▶ **Exercise prompt**:
Go over these records and count the lines with the string "print" in them; the count is all that should be returned.

Stored data entries
_ _ _

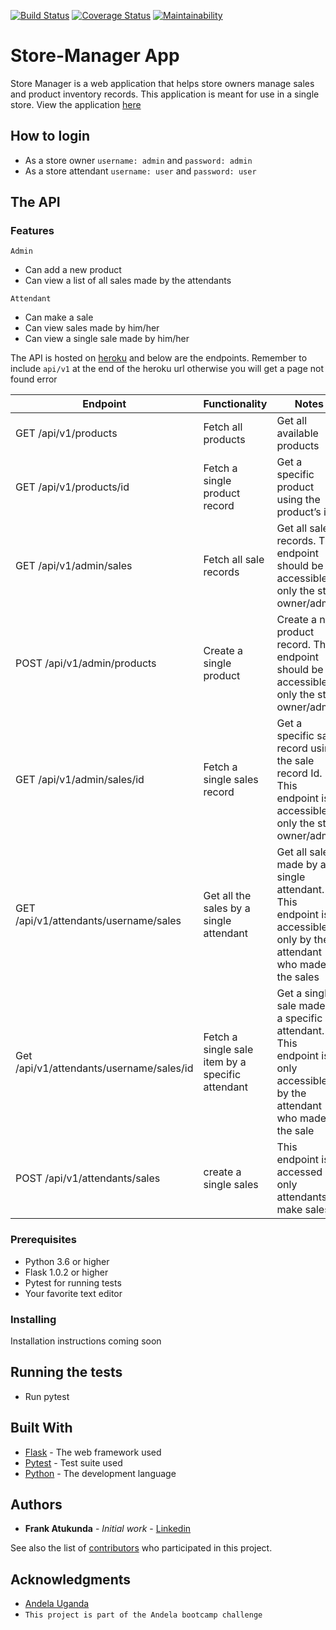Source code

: 

[![Build Status](https://travis-ci.org/fatukunda/Store-Manager.svg?branch=api)](https://travis-ci.org/fatukunda/Store-Manager)
[![Coverage Status](https://coveralls.io/repos/github/fatukunda/Store-Manager/badge.svg?branch=api)](https://coveralls.io/github/fatukunda/Store-Manager?branch=api)
[![Maintainability](https://api.codeclimate.com/v1/badges/a99a88d28ad37a79dbf6/maintainability)](https://codeclimate.com/github/codeclimate/codeclimate/maintainability)
# Store-Manager App

Store Manager is a web application that helps store owners manage sales and product inventory records. This application is meant for use in a single store. View the application [here](https://fatukunda.github.io/Store-Manager/UI/)

## How to login
 - As a store owner ```username: admin``` and ```password: admin```
 - As a store attendant ```username: user``` and ```password: user```

## The API
### Features
```Admin```
 - Can add a new product
 - Can view a list of all sales made by the attendants
 
 ```Attendant```
 - Can make a sale
 - Can view sales made by him/her
 - Can view a single sale made by him/her
 
The API is hosted on [heroku](https://store-manager-api-heroku.herokuapp.com) and below are the endpoints. Remember to include ```api/v1``` at the end of the heroku url otherwise you will get a page not found error

| Endpoint                        | Functionality       | Notes                           |
| --------------------------------|---------------------|---------------------------------|
| GET /api/v1/products|Fetch all products |Get all available products|
| GET /api/v1/products/id | Fetch a single product record |Get a specific product using the product’s id|
| GET /api/v1/admin/sales|Fetch all sale records|Get all sale records. This endpoint should be accessible to only the store owner/admin|
| POST /api/v1/admin/products | Create a single product | Create a new product record. This endpoint should be accessible to only the store owner/admin.
| GET /api/v1/admin/sales/id |Fetch a single sales record |Get a specific sale record using the sale record Id. This endpoint is accessible to only the store owner/admin |
| GET /api/v1/attendants/username/sales | Get all the sales by a single attendant | Get all sales made by a single attendant. This endpoint is accessible only by the attendant who made the sales|
| Get /api/v1/attendants/username/sales/id | Fetch a single sale item by a specific attendant | Get a single sale made by a specific attendant. This endpoint is only accessible by the attendant who made the sale |
|POST /api/v1/attendants/sales | create a single sales | This endpoint is accessed by only attendants to make sales |


### Prerequisites

 - Python 3.6 or higher
 - Flask 1.0.2 or higher
 - Pytest for running tests
 - Your favorite text editor

### Installing

Installation instructions coming soon


## Running the tests

- Run pytest

## Built With

* [Flask](http://flask.pocoo.org/) - The web framework used
* [Pytest](https://docs.pytest.org/en/latest/) - Test suite used
* [Python](https://www.python.org/) - The development language


## Authors

* **Frank Atukunda** - *Initial work* - [Linkedin](https://www.linkedin.com/in/frank-atukunda/)

See also the list of [contributors](https://github.com/your/project/contributors) who participated in this project.

## Acknowledgments

* [Andela Uganda](https://andela.com/insights/welcoming-uganda-andela-family/)
* ```This project is part of the Andela bootcamp challenge```


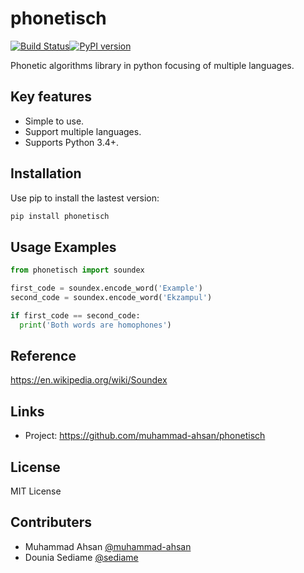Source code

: # phonetisch 

[![Build Status](https://travis-ci.org/muhammad-ahsan/phonetisch.svg?branch=master)](https://travis-ci.org/muhammad-ahsan/phonetisch)[![PyPI version](https://badge.fury.io/py/phonetisch.svg)](https://badge.fury.io/py/phonetisch)


Phonetic algorithms library in python focusing of multiple languages.

## Key features
* Simple to use.
* Support multiple languages.
* Supports Python 3.4+.

## Installation
Use pip to install the lastest version:

```bash
pip install phonetisch
```

## Usage Examples
```python
from phonetisch import soundex

first_code = soundex.encode_word('Example')
second_code = soundex.encode_word('Ekzampul')

if first_code == second_code:
  print('Both words are homophones')
```

## Reference
https://en.wikipedia.org/wiki/Soundex


## Links
* Project: https://github.com/muhammad-ahsan/phonetisch

## License
MIT License

## Contributers
* Muhammad Ahsan [@muhammad-ahsan](https://github.com/muhammad-ahsan)
* Dounia Sediame [@sediame](https://github.com/sediame)
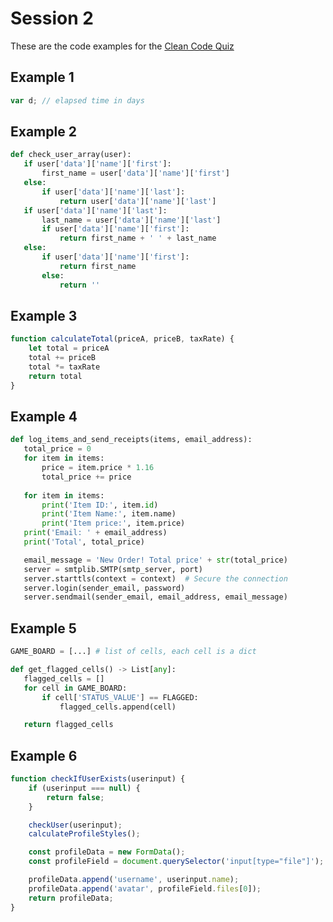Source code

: # Session 2
These are the code examples for the [Clean Code Quiz](https://docs.google.com/forms/d/1mgwag0RiKLELmxFwQkzuxUDyMZ0QVKZWWnBi9Eo5Tqg/viewform)

## Example 1

```javascript
var d; // elapsed time in days
```


## Example 2

```python
def check_user_array(user):
   if user['data']['name']['first']:
       first_name = user['data']['name']['first']
   else:
       if user['data']['name']['last']:
           return user['data']['name']['last']
   if user['data']['name']['last']:
       last_name = user['data']['name']['last']
       if user['data']['name']['first']:
           return first_name + ' ' + last_name
   else:
       if user['data']['name']['first']:
           return first_name
       else:
           return ''
```


## Example 3

```javascript
function calculateTotal(priceA, priceB, taxRate) {
    let total = priceA
    total += priceB
    total *= taxRate
    return total
}
```


## Example 4

```python
def log_items_and_send_receipts(items, email_address):
   total_price = 0
   for item in items:
       price = item.price * 1.16
       total_price += price
   
   for item in items:
       print('Item ID:', item.id)
       print('Item Name:', item.name)
       print('Item price:', item.price)
   print('Email: ' + email_address)
   print('Total', total_price)

   email_message = 'New Order! Total price' + str(total_price)
   server = smtplib.SMTP(smtp_server, port)
   server.starttls(context = context)  # Secure the connection
   server.login(sender_email, password)
   server.sendmail(sender_email, email_address, email_message)
```


## Example 5

```python
GAME_BOARD = [...] # list of cells, each cell is a dict

def get_flagged_cells() -> List[any]:
   flagged_cells = []
   for cell in GAME_BOARD:
       if cell['STATUS_VALUE'] == FLAGGED:
           flagged_cells.append(cell)

   return flagged_cells
```


## Example 6

```javascript
function checkIfUserExists(userinput) {
    if (userinput === null) {
        return false;
    }

    checkUser(userinput);
    calculateProfileStyles();

    const profileData = new FormData();
    const profileField = document.querySelector('input[type="file"]');

    profileData.append('username', userinput.name);
    profileData.append('avatar', profileField.files[0]);
    return profileData;
}
```

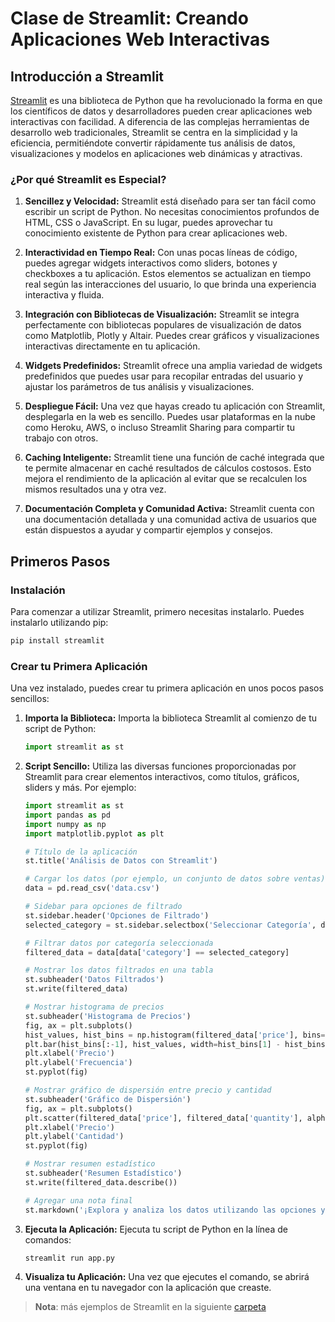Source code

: # Clase de Streamlit: Creando Aplicaciones Web Interactivas

## Introducción a Streamlit

[Streamlit](https://streamlit.io/)  es una biblioteca de Python que ha revolucionado la forma en que los científicos de datos y desarrolladores pueden crear aplicaciones web interactivas con facilidad. A diferencia de las complejas herramientas de desarrollo web tradicionales, Streamlit se centra en la simplicidad y la eficiencia, permitiéndote convertir rápidamente tus análisis de datos, visualizaciones y modelos en aplicaciones web dinámicas y atractivas.

### ¿Por qué Streamlit es Especial?

1. **Sencillez y Velocidad:** Streamlit está diseñado para ser tan fácil como escribir un script de Python. No necesitas conocimientos profundos de HTML, CSS o JavaScript. En su lugar, puedes aprovechar tu conocimiento existente de Python para crear aplicaciones web.

2. **Interactividad en Tiempo Real:** Con unas pocas líneas de código, puedes agregar widgets interactivos como sliders, botones y checkboxes a tu aplicación. Estos elementos se actualizan en tiempo real según las interacciones del usuario, lo que brinda una experiencia interactiva y fluida.

3. **Integración con Bibliotecas de Visualización:** Streamlit se integra perfectamente con bibliotecas populares de visualización de datos como Matplotlib, Plotly y Altair. Puedes crear gráficos y visualizaciones interactivas directamente en tu aplicación.

4. **Widgets Predefinidos:** Streamlit ofrece una amplia variedad de widgets predefinidos que puedes usar para recopilar entradas del usuario y ajustar los parámetros de tus análisis y visualizaciones.

5. **Despliegue Fácil:** Una vez que hayas creado tu aplicación con Streamlit, desplegarla en la web es sencillo. Puedes usar plataformas en la nube como Heroku, AWS, o incluso Streamlit Sharing para compartir tu trabajo con otros.

6. **Caching Inteligente:** Streamlit tiene una función de caché integrada que te permite almacenar en caché resultados de cálculos costosos. Esto mejora el rendimiento de la aplicación al evitar que se recalculen los mismos resultados una y otra vez.

7. **Documentación Completa y Comunidad Activa:** Streamlit cuenta con una documentación detallada y una comunidad activa de usuarios que están dispuestos a ayudar y compartir ejemplos y consejos.


## Primeros Pasos

### Instalación

Para comenzar a utilizar Streamlit, primero necesitas instalarlo. Puedes instalarlo utilizando pip:

```bash
pip install streamlit
```

### Crear tu Primera Aplicación

Una vez instalado, puedes crear tu primera aplicación en unos pocos pasos sencillos:

1. **Importa la Biblioteca:**
   Importa la biblioteca Streamlit al comienzo de tu script de Python:

   ```python
   import streamlit as st
   ```

2. **Script Sencillo:**
   Utiliza las diversas funciones proporcionadas por Streamlit para crear elementos interactivos, como títulos, gráficos, sliders y más. Por ejemplo:

   ```python
   import streamlit as st
   import pandas as pd
   import numpy as np
   import matplotlib.pyplot as plt

   # Título de la aplicación
   st.title('Análisis de Datos con Streamlit')

   # Cargar los datos (por ejemplo, un conjunto de datos sobre ventas)
   data = pd.read_csv('data.csv')

   # Sidebar para opciones de filtrado
   st.sidebar.header('Opciones de Filtrado')
   selected_category = st.sidebar.selectbox('Seleccionar Categoría', data['category'].unique())

   # Filtrar datos por categoría seleccionada
   filtered_data = data[data['category'] == selected_category]

   # Mostrar los datos filtrados en una tabla
   st.subheader('Datos Filtrados')
   st.write(filtered_data)

   # Mostrar histograma de precios
   st.subheader('Histograma de Precios')
   fig, ax = plt.subplots()
   hist_values, hist_bins = np.histogram(filtered_data['price'], bins=20)
   plt.bar(hist_bins[:-1], hist_values, width=hist_bins[1] - hist_bins[0], color='blue', alpha=0.7)
   plt.xlabel('Precio')
   plt.ylabel('Frecuencia')
   st.pyplot(fig)

   # Mostrar gráfico de dispersión entre precio y cantidad
   st.subheader('Gráfico de Dispersión')
   fig, ax = plt.subplots()
   plt.scatter(filtered_data['price'], filtered_data['quantity'], alpha=0.5, color='green')
   plt.xlabel('Precio')
   plt.ylabel('Cantidad')
   st.pyplot(fig)

   # Mostrar resumen estadístico
   st.subheader('Resumen Estadístico')
   st.write(filtered_data.describe())

   # Agregar una nota final
   st.markdown('¡Explora y analiza los datos utilizando las opciones y gráficos anteriores!')
   ```

3. **Ejecuta la Aplicación:**
   Ejecuta tu script de Python en la línea de comandos:

   ```bash
   streamlit run app.py
   ```

4. **Visualiza tu Aplicación:**
   Una vez que ejecutes el comando, se abrirá una ventana en tu navegador con la aplicación que creaste.


> **Nota**: más ejemplos de Streamlit en la siguiente [carpeta](examples)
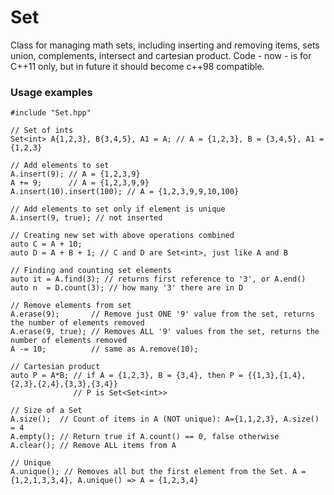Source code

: Set
===

Class for managing math sets, including inserting and removing items, sets union, complements, intersect and cartesian product.
Code - now - is for C++11 only, but in future it should become c++98 compatible.

### Usage examples

```
#include "Set.hpp"

// Set of ints
Set<int> A{1,2,3}, B{3,4,5}, A1 = A; // A = {1,2,3}, B = {3,4,5}, A1 = {1,2,3}

// Add elements to set
A.insert(9); // A = {1,2,3,9}
A += 9;      // A = {1,2,3,9,9}
A.insert(10).insert(100); // A = {1,2,3,9,9,10,100}

// Add elements to set only if element is unique
A.insert(9, true); // not inserted

// Creating new set with above operations combined
auto C = A + 10;
auto D = A + B + 1; // C and D are Set<int>, just like A and B

// Finding and counting set elements
auto it = A.find(3); // returns first reference to '3', or A.end()
auto n  = D.count(3); // how many '3' there are in D

// Remove elements from set
A.erase(9);       // Remove just ONE '9' value from the set, returns the number of elements removed
A.erase(9, true); // Removes ALL '9' values from the set, returns the number of elements removed
A -= 10;          // same as A.remove(10);

// Cartesian product
auto P = A*B; // if A = {1,2,3}, B = {3,4}, then P = {{1,3},{1,4},{2,3},{2,4},{3,3},{3,4}}
              // P is Set<Set<int>>

// Size of a Set
A.size();  // Count of items in A (NOT unique): A={1,1,2,3}, A.size() = 4
A.empty(); // Return true if A.count() == 0, false otherwise
A.clear(); // Remove ALL items from A

// Unique
A.unique(); // Removes all but the first element from the Set. A = {1,2,1,3,3,4}, A.unique() => A = {1,2,3,4}

```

_ _ _

▶ **Exercise result**:
6